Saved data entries
# # # # #

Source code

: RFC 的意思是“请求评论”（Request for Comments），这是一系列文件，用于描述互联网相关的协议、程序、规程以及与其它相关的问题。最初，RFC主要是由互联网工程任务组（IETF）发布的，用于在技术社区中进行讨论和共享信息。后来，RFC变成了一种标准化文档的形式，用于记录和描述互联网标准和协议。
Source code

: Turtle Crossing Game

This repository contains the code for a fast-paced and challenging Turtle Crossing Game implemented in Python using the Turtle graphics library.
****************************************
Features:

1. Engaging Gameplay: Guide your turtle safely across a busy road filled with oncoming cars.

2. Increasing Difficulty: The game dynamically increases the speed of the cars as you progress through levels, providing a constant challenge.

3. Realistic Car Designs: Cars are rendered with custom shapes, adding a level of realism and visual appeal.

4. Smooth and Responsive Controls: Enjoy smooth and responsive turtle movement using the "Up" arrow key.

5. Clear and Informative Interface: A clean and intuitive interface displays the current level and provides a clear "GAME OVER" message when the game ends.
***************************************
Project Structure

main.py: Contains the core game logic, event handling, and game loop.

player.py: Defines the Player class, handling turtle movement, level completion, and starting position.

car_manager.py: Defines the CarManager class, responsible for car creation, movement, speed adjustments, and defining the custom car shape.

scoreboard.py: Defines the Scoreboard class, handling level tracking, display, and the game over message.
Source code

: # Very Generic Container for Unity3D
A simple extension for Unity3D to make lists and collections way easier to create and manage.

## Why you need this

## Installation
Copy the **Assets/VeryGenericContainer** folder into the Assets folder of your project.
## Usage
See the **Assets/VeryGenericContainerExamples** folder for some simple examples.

# # # # #

- TASK ITEM -
Each entry above needs to be returned exactly as written.

- ANSWER TO THE EXERCISE -
Source code

: RFC 的意思是“请求评论”（Request for Comments），这是一系列文件，用于描述互联网相关的协议、程序、规程以及与其它相关的问题。最初，RFC主要是由互联网工程任务组（IETF）发布的，用于在技术社区中进行讨论和共享信息。后来，RFC变成了一种标准化文档的形式，用于记录和描述互联网标准和协议。
Source code

: Turtle Crossing Game

This repository contains the code for a fast-paced and challenging Turtle Crossing Game implemented in Python using the Turtle graphics library.
****************************************
Features:

1. Engaging Gameplay: Guide your turtle safely across a busy road filled with oncoming cars.

2. Increasing Difficulty: The game dynamically increases the speed of the cars as you progress through levels, providing a constant challenge.

3. Realistic Car Designs: Cars are rendered with custom shapes, adding a level of realism and visual appeal.

4. Smooth and Responsive Controls: Enjoy smooth and responsive turtle movement using the "Up" arrow key.

5. Clear and Informative Interface: A clean and intuitive interface displays the current level and provides a clear "GAME OVER" message when the game ends.
***************************************
Project Structure

main.py: Contains the core game logic, event handling, and game loop.

player.py: Defines the Player class, handling turtle movement, level completion, and starting position.

car_manager.py: Defines the CarManager class, responsible for car creation, movement, speed adjustments, and defining the custom car shape.

scoreboard.py: Defines the Scoreboard class, handling level tracking, display, and the game over message.
Source code

: # Very Generic Container for Unity3D
A simple extension for Unity3D to make lists and collections way easier to create and manage.

## Why you need this

## Installation
Copy the **Assets/VeryGenericContainer** folder into the Assets folder of your project.
## Usage
See the **Assets/VeryGenericContainerExamples** folder for some simple examples.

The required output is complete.